> [WHAT TO WORK ON] Below are records; count the lines that hold the string "within" and give only the count.

Source texts of formatted documents:
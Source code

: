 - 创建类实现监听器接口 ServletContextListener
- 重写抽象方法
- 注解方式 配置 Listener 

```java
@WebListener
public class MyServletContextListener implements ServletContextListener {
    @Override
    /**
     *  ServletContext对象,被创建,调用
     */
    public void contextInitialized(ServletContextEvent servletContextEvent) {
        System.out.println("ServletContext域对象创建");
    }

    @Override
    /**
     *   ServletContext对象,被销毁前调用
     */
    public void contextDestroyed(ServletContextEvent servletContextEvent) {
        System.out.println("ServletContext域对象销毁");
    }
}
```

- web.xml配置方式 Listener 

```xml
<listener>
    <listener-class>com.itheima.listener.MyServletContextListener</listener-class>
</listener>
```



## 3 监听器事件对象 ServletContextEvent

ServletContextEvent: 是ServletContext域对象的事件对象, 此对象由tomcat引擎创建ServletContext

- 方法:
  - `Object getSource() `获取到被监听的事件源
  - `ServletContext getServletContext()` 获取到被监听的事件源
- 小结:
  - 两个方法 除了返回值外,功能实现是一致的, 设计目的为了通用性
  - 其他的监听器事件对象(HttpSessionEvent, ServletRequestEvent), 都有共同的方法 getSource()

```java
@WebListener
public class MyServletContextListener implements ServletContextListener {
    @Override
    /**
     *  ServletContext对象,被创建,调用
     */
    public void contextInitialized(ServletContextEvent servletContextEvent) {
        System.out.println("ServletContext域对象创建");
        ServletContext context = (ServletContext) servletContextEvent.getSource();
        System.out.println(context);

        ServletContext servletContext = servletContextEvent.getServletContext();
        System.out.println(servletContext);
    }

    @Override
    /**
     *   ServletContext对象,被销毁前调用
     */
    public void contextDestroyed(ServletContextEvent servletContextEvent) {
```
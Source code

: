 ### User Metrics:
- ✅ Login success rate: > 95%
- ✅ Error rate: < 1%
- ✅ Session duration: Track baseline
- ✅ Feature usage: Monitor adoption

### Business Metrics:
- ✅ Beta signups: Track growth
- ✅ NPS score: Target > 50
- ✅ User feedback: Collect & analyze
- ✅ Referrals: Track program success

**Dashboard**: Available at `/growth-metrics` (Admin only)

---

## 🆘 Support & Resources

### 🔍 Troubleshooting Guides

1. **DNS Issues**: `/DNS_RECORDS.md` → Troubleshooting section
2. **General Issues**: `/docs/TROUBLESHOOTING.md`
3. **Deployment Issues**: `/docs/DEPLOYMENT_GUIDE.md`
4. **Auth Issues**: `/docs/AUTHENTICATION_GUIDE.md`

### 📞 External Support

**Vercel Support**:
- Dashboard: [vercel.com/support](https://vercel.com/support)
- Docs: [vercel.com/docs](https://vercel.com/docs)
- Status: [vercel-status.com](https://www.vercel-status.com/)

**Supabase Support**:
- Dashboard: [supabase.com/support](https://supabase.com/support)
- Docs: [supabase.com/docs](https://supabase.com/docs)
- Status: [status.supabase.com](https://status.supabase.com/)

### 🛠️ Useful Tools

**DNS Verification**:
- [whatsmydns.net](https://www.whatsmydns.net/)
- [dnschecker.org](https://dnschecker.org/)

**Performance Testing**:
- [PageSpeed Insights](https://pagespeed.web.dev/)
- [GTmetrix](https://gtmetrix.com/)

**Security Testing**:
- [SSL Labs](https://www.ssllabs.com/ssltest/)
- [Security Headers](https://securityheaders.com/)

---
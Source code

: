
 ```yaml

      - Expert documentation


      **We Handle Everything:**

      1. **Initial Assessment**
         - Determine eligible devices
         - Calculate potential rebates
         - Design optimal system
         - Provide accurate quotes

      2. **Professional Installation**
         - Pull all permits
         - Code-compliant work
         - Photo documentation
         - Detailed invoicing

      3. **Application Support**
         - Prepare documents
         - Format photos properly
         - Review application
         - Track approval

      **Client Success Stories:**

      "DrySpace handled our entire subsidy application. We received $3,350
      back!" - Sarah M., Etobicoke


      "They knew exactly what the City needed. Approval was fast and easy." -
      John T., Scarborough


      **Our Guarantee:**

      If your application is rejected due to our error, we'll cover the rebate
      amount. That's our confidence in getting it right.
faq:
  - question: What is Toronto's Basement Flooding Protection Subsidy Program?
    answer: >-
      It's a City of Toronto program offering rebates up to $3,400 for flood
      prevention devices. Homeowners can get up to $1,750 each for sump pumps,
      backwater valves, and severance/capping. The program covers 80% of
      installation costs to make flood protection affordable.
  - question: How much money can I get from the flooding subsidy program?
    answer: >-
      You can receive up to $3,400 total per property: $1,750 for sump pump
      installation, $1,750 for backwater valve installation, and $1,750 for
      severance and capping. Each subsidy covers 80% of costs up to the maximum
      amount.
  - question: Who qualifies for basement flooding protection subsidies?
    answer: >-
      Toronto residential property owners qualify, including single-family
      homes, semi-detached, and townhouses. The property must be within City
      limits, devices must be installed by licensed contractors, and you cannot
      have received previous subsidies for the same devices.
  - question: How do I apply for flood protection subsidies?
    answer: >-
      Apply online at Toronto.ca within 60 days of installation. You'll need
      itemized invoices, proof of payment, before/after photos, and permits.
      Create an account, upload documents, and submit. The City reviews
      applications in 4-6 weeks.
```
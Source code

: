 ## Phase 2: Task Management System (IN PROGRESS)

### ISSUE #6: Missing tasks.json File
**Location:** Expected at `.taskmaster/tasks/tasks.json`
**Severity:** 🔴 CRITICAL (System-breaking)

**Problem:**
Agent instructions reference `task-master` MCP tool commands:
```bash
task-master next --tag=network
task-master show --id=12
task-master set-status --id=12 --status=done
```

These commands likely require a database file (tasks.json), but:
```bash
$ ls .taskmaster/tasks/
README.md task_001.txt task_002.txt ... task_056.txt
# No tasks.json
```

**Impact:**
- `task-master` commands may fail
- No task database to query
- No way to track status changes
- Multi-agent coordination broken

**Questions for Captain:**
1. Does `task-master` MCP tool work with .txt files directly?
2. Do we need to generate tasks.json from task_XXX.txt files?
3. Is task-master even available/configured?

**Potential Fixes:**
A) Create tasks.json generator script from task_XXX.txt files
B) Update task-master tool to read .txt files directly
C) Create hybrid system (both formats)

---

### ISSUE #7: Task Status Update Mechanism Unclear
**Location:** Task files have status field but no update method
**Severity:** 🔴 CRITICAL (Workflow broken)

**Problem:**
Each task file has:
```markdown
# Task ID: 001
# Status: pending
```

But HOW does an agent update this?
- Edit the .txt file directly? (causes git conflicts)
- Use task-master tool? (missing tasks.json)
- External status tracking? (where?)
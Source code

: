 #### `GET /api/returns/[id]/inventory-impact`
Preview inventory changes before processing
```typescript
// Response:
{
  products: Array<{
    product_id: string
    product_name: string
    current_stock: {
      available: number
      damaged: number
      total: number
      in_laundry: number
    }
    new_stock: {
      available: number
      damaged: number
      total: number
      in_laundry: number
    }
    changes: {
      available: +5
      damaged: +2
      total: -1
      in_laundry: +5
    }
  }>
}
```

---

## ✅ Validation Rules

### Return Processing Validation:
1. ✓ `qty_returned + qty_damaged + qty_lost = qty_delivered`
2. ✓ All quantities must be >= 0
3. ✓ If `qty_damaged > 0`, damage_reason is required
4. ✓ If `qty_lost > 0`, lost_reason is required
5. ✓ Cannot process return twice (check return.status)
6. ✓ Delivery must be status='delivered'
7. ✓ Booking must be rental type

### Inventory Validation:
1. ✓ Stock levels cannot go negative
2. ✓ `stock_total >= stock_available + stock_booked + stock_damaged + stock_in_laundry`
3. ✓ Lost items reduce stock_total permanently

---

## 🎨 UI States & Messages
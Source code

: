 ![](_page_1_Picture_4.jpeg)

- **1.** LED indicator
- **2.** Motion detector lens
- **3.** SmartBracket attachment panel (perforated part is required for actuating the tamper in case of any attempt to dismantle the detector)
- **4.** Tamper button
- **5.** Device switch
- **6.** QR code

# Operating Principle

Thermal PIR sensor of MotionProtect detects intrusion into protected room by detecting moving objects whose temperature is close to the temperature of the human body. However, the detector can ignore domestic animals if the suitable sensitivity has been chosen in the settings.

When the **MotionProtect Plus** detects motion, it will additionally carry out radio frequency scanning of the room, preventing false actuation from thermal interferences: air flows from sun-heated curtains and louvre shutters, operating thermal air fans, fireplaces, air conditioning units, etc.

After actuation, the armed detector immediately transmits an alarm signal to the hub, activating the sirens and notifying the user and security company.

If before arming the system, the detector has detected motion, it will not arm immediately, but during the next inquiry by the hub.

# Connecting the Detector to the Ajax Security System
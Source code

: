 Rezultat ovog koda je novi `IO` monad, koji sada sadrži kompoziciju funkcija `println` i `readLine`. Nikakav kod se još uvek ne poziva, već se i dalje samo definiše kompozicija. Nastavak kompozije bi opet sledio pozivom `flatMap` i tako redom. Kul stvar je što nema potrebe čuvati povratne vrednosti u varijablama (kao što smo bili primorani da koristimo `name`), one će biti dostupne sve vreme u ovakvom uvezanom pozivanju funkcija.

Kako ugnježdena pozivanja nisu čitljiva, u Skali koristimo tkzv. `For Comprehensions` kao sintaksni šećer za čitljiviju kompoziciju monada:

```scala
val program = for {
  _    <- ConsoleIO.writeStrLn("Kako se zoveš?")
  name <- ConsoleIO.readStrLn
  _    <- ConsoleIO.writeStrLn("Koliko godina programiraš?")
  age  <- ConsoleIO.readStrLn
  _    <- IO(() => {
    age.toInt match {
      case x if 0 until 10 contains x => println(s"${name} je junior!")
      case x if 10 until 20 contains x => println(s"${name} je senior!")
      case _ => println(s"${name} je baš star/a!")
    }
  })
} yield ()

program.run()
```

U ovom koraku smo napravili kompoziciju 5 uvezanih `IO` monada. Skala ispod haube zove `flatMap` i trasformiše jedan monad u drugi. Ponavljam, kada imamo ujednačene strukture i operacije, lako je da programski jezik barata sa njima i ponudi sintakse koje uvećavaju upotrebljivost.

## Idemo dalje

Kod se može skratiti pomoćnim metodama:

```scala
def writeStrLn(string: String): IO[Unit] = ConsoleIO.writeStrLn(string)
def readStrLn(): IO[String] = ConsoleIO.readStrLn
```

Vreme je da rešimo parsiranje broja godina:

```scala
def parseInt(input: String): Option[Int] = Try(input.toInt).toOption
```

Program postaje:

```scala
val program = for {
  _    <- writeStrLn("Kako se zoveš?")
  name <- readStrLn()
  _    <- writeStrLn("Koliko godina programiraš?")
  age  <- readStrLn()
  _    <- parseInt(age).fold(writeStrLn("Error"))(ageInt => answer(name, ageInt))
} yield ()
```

> [FINISHED TASK] 2